Count lines, not occurrences: report how many lines in the records hold the string "joins", and nothing else.

Top of Records supplied

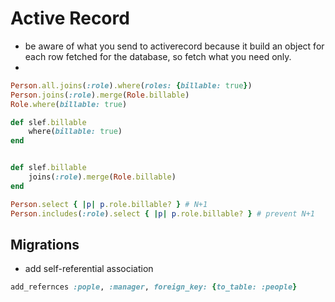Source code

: 
# Active Record 
- be aware of what you send to activerecord because it build an object for each row fetched for the database, so fetch what you need only. 
- 

```ruby 
Person.all.joins(:role).where(roles: {billable: true})  
Person.joins(:role).merge(Role.billable)
Role.where(billable: true) 

def slef.billable 
	where(billable: true)  
end 


def slef.billable 
	joins(:role).merge(Role.billable)
end 

Person.select { |p| p.role.billable? } # N+1 
Person.includes(:role).select { |p| p.role.billable? } # prevent N+1
```



## Migrations 
- add self-referential association 
```ruby 
add_refernces :pople, :manager, foreign_key: {to_table: :people}  
```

Bottom of Records supplied

● **Task solution**: 3